Del resto, non poteva che essere così. Perché quando il principale partito della sinistra italiana assume i connotati di un soggetto politico radicale, massimalista e culturalmente libertario, è abbastanza evidente che si entra in palese conflitto con quelle tre caratteristiche. Tre tasselli che quando vanno in crisi inesorabilmente contribuiscono a far riemergere i vecchi vizi e gli antichi tic di quello che comunemente viene definita come la “ditta” o, per restare all’attualità, come un misto di permanente assemblea studentesca accompagnata da logore e anche po’ noiose, nonché datate, parole d’ordine di stampo ideologico. Per fare tre soli esempi attorno a quei caposaldi, è appena sufficiente registrare ciò che capita concretamente nel Pd. La vocazione maggioritaria, di fatto, viene sacrificata sull’altare della riaffermazione di una visone ancorata alla sinistra radicale e massimalista. È evidente che, con un approccio del genere si rinuncia, pregiudizialmente, a rappresentare ampi settori della società italiana ponendosi l’obiettivo, persin troppo palese, di farsi carico delle attese e delle domande – seppur legittime e fondate – di una porzione ristretta del paese. Con tanti saluti, di conseguenza, a quella storica e sbandierata “vocazione maggioritaria” del partito.

Sul pluralismo interno al Pd, è stata significativa e persino istruttiva la recente riunione della corrente popolare del Pd guidata dal duo Delrio/Castagnetti.
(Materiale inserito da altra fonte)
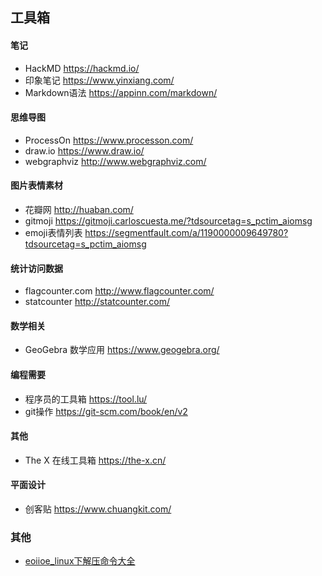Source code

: ## 工具箱  
#### 笔记  
- HackMD <https://hackmd.io/>  
- 印象笔记 <https://www.yinxiang.com/>  
- Markdown语法 <https://appinn.com/markdown/>  
#### 思维导图  
- ProcessOn <https://www.processon.com/>  
- draw.io <https://www.draw.io/>  
- webgraphviz <http://www.webgraphviz.com/>  
#### 图片表情素材  
- 花瓣网 <http://huaban.com/>  
- gitmoji <https://gitmoji.carloscuesta.me/?tdsourcetag=s_pctim_aiomsg>  
- emoji表情列表 <https://segmentfault.com/a/1190000009649780?tdsourcetag=s_pctim_aiomsg>  
#### 统计访问数据  
- flagcounter.com <http://www.flagcounter.com/>  
- statcounter <http://statcounter.com/>  
#### 数学相关  
- GeoGebra 数学应用 <https://www.geogebra.org/>  
#### 编程需要  
- 程序员的工具箱 <https://tool.lu/>  
- git操作 <https://git-scm.com/book/en/v2>  
#### 其他  
- The X 在线工具箱 <https://the-x.cn/>  
#### 平面设计  
- 创客贴 <https://www.chuangkit.com/>  

### 其他  
- [eoiioe_linux下解压命令大全](https://www.cnblogs.com/eoiioe/archive/2008/09/20/1294681.html)
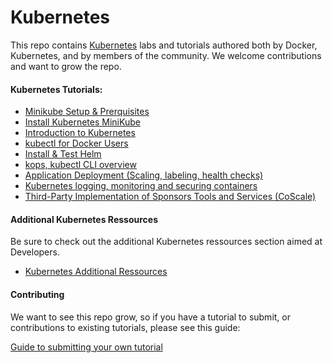 # Kubernetes

This repo contains [Kubernetes](https://kubernetes.io) labs and tutorials authored both by Docker, Kubernetes, and by members of the community. We welcome contributions and want to grow the repo.

#### Kubernetes Tutorials:

* [Minikube Setup & Prerquisites](https://kubernetes.io/docs/tasks/tools/install-minikube/)
* [Install Kubernetes MiniKube](https://kubernetes.io/docs/getting-started-guides/minikube/)
* [Introduction to Kubernetes](https://kubernetes.io/docs/tutorials/stateless-application/hello-minikube/)
* [kubectl for Docker Users](https://kubernetes.io/docs/reference/kubectl/docker-cli-to-kubectl/)
* [Install & Test Helm](/helm/quickstart-helm.md)
* [kops, kubectl CLI overview](https://kubernetes.io/docs/user-guide/walkthrough/)
* [Application Deployment (Scaling, labeling, health checks)](https://kubernetes.io/docs/user-guide/walkthrough/k8s201/)
* [Kubernetes logging, monitoring and securing containers](https://kubernetes.io/docs/tasks/debug-application-cluster/core-metrics-pipeline/)
* [Third-Party Implementation of Sponsors Tools and Services (CoScale)](quickstart-coscale.md)

#### Additional Kubernetes Ressources

Be sure to check out the additional Kubernetes ressources section aimed at Developers.

* [Kubernetes Additional Ressources](additional-ressources/)


#### Contributing

We want to see this repo grow, so if you have a tutorial to submit, or contributions to existing tutorials, please see this guide:

[Guide to submitting your own tutorial](contribute.md)
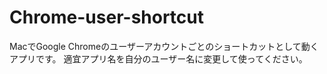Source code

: # Chrome-user-shortcut
MacでGoogle Chromeのユーザーアカウントごとのショートカットとして動くアプリです。
適宜アプリ名を自分のユーザー名に変更して使ってください。
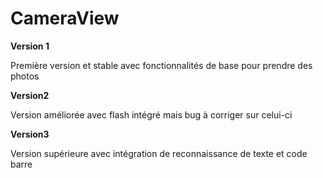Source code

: # CameraView

**Version 1**

Première version et stable avec fonctionnalités de base pour prendre des photos


**Version2**

Version améliorée avec flash intégré mais bug à corriger sur celui-ci

**Version3**

Version supérieure avec intégration de reconnaissance de texte et code barre
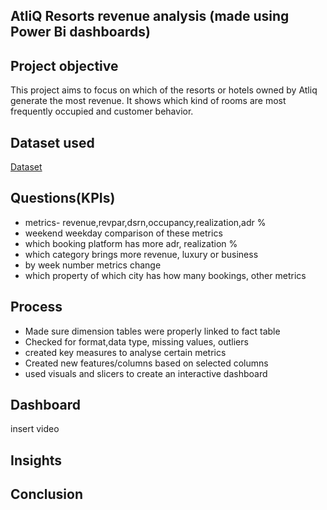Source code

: ## AtliQ Resorts revenue analysis (made using Power Bi dashboards)
## Project objective
This project aims to focus on which of the resorts or hotels owned by Atliq generate the most revenue. It shows which kind of rooms are most frequently occupied and customer behavior. 
## Dataset used
[Dataset](https://github.com/Ishaa-23/Analysis-on-revenue-insights-in-the-Hospitality-Domain/tree/main/Dataset) 

## Questions(KPIs)
* metrics- revenue,revpar,dsrn,occupancy,realization,adr %
* weekend weekday comparison of these metrics
* which booking platform has more adr, realization %
* which category brings more revenue, luxury or business
* by week number metrics change
* which property of which city has how many bookings, other metrics

## Process
* Made sure dimension tables were properly linked to fact table
* Checked for format,data type, missing values, outliers
* created key measures to analyse certain metrics
* Created new features/columns based on selected columns
* used visuals and slicers to create an interactive dashboard

## Dashboard
insert video

## Insights
## Conclusion
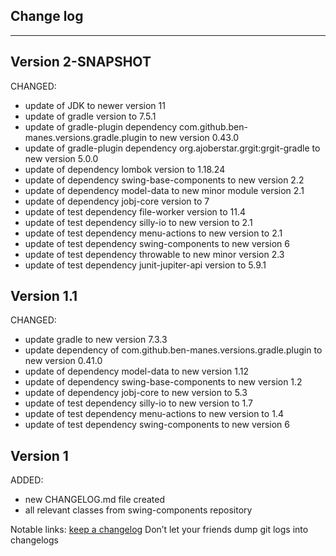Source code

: ## Change log
----------------------

Version 2-SNAPSHOT
-------------

CHANGED:

- update of JDK to newer version 11
- update of gradle version to 7.5.1
- update of gradle-plugin dependency com.github.ben-manes.versions.gradle.plugin to new version 0.43.0
- update of gradle-plugin dependency org.ajoberstar.grgit:grgit-gradle to new version 5.0.0
- update of dependency lombok version to 1.18.24
- update of dependency swing-base-components to new version 2.2
- update of dependency model-data to new minor module version 2.1
- update of dependency jobj-core version to 7
- update of test dependency file-worker version to 11.4
- update of test dependency silly-io to new version to 2.1
- update of test dependency menu-actions to new version to 2.1
- update of test dependency swing-components to new version 6
- update of test dependency throwable to new minor version 2.3
- update of test dependency junit-jupiter-api version to 5.9.1

Version 1.1
-------------

CHANGED:

- update gradle to new version 7.3.3
- update dependency of com.github.ben-manes.versions.gradle.plugin to new version 0.41.0
- update of dependency model-data to new version 1.12
- update of dependency swing-base-components to new version 1.2
- update of dependency jobj-core to new version to 5.3
- update of test dependency silly-io to new version to 1.7
- update of test dependency menu-actions to new version to 1.4
- update of test dependency swing-components to new version 6

Version 1
-------------

ADDED:

- new CHANGELOG.md file created
- all relevant classes from swing-components repository

Notable links:
[keep a changelog](http://keepachangelog.com/en/1.0.0/) Don’t let your friends dump git logs into changelogs
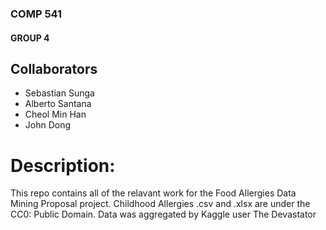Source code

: ### COMP 541


#### GROUP 4 


## Collaborators
   * Sebastian Sunga
   * Alberto Santana
   * Cheol Min Han
   * John Dong



# Description:

This repo contains all of the relavant work for the Food Allergies Data Mining Proposal project.
Childhood Allergies .csv and .xlsx are under the CC0: Public Domain.
Data was aggregated by Kaggle user The Devastator
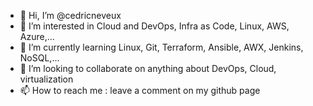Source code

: - 👋 Hi, I’m @cedricneveux
- 👀 I’m interested in Cloud and DevOps, Infra as Code, Linux, AWS, Azure,...
- 🌱 I’m currently learning Linux, Git, Terraform, Ansible, AWX, Jenkins, NoSQL,...
- 💞️ I’m looking to collaborate on anything about DevOps, Cloud, virtualization
- 📫 How to reach me : leave a comment on my github page

<!---
cedricneveux/cedricneveux is a ✨ special ✨ repository because its `README.md` (this file) appears on your GitHub profile.
You can click the Preview link to take a look at your changes.
--->
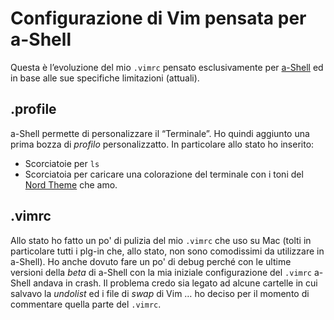 # Configurazione di Vim pensata per a-Shell

Questa è l’evoluzione del mio `.vimrc` pensato esclusivamente per [a-Shell](https://holzschu.github.io/a-Shell_iOS/) ed in base alle sue specifiche limitazioni (attuali).

## .profile

a-Shell permette di personalizzare  il “Terminale”. Ho quindi aggiunto una prima bozza di _profilo_ personalizzatto. In particolare allo stato ho inserito:

- Scorciatoie per `ls`
- Scorciatoia per caricare una colorazione del terminale con i toni del [Nord Theme](https://www.nordtheme.com) che amo.

## .vimrc

Allo stato ho fatto un po' di pulizia del mio `.vimrc` che uso su Mac (tolti in particolare tutti i plg-in che, allo stato, non sono comodissimi da utilizzare in a-Shell). Ho anche dovuto fare un po' di debug perché con le ultime versioni della _beta_ di a-Shell con la mia iniziale configurazione del `.vimrc` a-Shell andava in crash. Il problema credo sia legato ad alcune cartelle in cui salvavo la _undolist_ ed i file di _swap_ di Vim … ho deciso per il momento di commentare quella parte del  `.vimrc`.
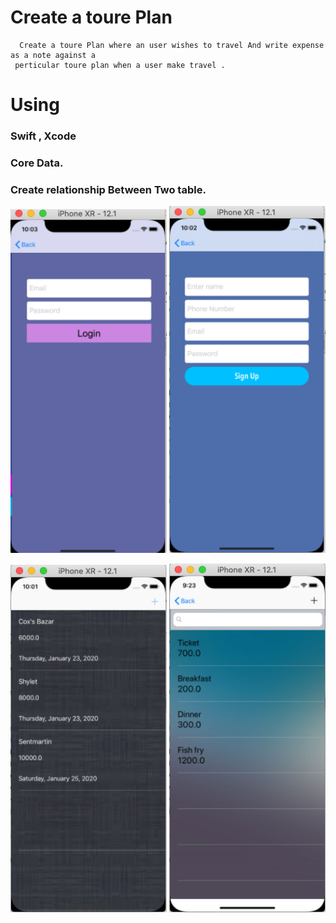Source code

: #  Create a toure Plan
      Create a toure Plan where an user wishes to travel And write expense as a note against a                 
     perticular toure plan when a user make travel .    
#  Using  
   ### Swift , Xcode
   ### Core Data.
   ### Create relationship Between Two table.





<img src="CoreData RelationShip/image/Screenshot 2020-01-25 at 10.03.28 am.png" width="250dp" hight="500dp">                        <img 
src="CoreData RelationShip/image/Screenshot 2020-01-25 at 10.03.10 am.png" width="250dp" hight="500dp">                      

<img src="CoreData RelationShip/image/Screenshot 2020-01-25 at 10.02.02 am.png" width="250dp" hight="500dp" >                      <img 
src="CoreData RelationShip/image/Screenshot 2020-01-25 at 9.23.57 am.png" width="250dp" hight="500dp" >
Perché il Pd è nato, come quasi tutti sanno, dalla naturale confluenza del pensiero della sinistra democratica ex e post comunista con la cultura cattolico popolare e sociale interpretata e rappresentata da Franco Marini e da molti altri esponenti della ex sinistra democristiana. Più altri movimenti e gruppi politici vari dell’area laica, socialista e ambientalista. Ma, per fermarsi al filone cattolico democratico e popolare, è stato emblematico – se non anche un po’ imbarazzante…- la recente richiesta dei vertici di quella piccola corrente all’interno del partito della Schlein di poter essere cooptati almeno all’interno della segreteria del partito. Insomma, uno dei filoni culturali decisivi per l’identità e il progetto complessivo del partito che chiede, pubblicamente, alla segretaria nazionale un piccolo posto come premio per la fedeltà al partito… Credo che qualsiasi altra considerazione, al riguardo, sul pluralismo culturale all’interno del partito, sia del tutto superflua. E in ultimo, ma non per ordine di importanza, il progetto riformista e di governo del Pd.

Ora, se l’alleato principale per declinare una vera ricetta riformista è individuato nel partito populista, anti politico e demagogico per eccellenza, cioè i 5 stelle, è abbastanza evidente che tutto ciò che si continua a predicare pubblicamente viene sistematicamente smentito nella concreta prassi politica quotidiana. Ecco perché, quando oggi si parla della concreta esperienza politica del Partito democratico, non possiamo non prendere atto che il contesto politico complessivo è cambiato radicalmente. Con buona pace di chi continua a vagheggiare e a parlare di vocazione maggioritaria, di pluralismo culturale interno e di ricetta riformista.